* WHAT NEEDS TO BE DONE: The entries shown below should be output exactly as they appear.

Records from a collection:
##########

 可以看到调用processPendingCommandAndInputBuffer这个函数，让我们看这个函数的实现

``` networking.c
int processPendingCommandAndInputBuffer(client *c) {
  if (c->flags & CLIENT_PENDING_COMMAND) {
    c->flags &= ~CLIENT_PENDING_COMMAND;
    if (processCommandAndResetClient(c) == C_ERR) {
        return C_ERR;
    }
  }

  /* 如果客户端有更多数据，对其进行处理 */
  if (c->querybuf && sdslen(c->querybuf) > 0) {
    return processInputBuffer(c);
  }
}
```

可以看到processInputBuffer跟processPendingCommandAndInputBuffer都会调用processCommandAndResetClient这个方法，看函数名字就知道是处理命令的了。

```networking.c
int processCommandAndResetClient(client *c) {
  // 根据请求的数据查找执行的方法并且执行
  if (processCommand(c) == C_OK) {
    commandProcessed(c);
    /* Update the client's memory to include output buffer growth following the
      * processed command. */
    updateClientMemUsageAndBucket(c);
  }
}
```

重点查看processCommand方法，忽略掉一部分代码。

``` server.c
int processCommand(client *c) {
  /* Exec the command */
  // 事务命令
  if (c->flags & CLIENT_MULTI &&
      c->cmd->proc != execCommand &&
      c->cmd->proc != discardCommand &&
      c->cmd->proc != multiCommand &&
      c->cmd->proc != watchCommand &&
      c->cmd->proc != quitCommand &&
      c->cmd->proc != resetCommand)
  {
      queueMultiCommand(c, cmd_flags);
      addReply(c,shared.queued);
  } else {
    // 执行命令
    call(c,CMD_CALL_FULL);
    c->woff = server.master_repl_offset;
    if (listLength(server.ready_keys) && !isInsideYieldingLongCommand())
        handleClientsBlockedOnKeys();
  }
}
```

##########

* WORKED SOLUTION:
 可以看到调用processPendingCommandAndInputBuffer这个函数，让我们看这个函数的实现

``` networking.c
int processPendingCommandAndInputBuffer(client *c) {
  if (c->flags & CLIENT_PENDING_COMMAND) {
    c->flags &= ~CLIENT_PENDING_COMMAND;
    if (processCommandAndResetClient(c) == C_ERR) {
        return C_ERR;
    }
  }

  /* 如果客户端有更多数据，对其进行处理 */
  if (c->querybuf && sdslen(c->querybuf) > 0) {
    return processInputBuffer(c);
  }
}
```

可以看到processInputBuffer跟processPendingCommandAndInputBuffer都会调用processCommandAndResetClient这个方法，看函数名字就知道是处理命令的了。

```networking.c
int processCommandAndResetClient(client *c) {
  // 根据请求的数据查找执行的方法并且执行
  if (processCommand(c) == C_OK) {
    commandProcessed(c);
    /* Update the client's memory to include output buffer growth following the
      * processed command. */
    updateClientMemUsageAndBucket(c);
  }
}
```

重点查看processCommand方法，忽略掉一部分代码。

``` server.c
int processCommand(client *c) {
  /* Exec the command */
  // 事务命令
  if (c->flags & CLIENT_MULTI &&
      c->cmd->proc != execCommand &&
      c->cmd->proc != discardCommand &&
      c->cmd->proc != multiCommand &&
      c->cmd->proc != watchCommand &&
      c->cmd->proc != quitCommand &&
      c->cmd->proc != resetCommand)
  {
      queueMultiCommand(c, cmd_flags);
      addReply(c,shared.queued);
  } else {
    // 执行命令
    call(c,CMD_CALL_FULL);
    c->woff = server.master_repl_offset;
    if (listLength(server.ready_keys) && !isInsideYieldingLongCommand())
        handleClientsBlockedOnKeys();
  }
}
```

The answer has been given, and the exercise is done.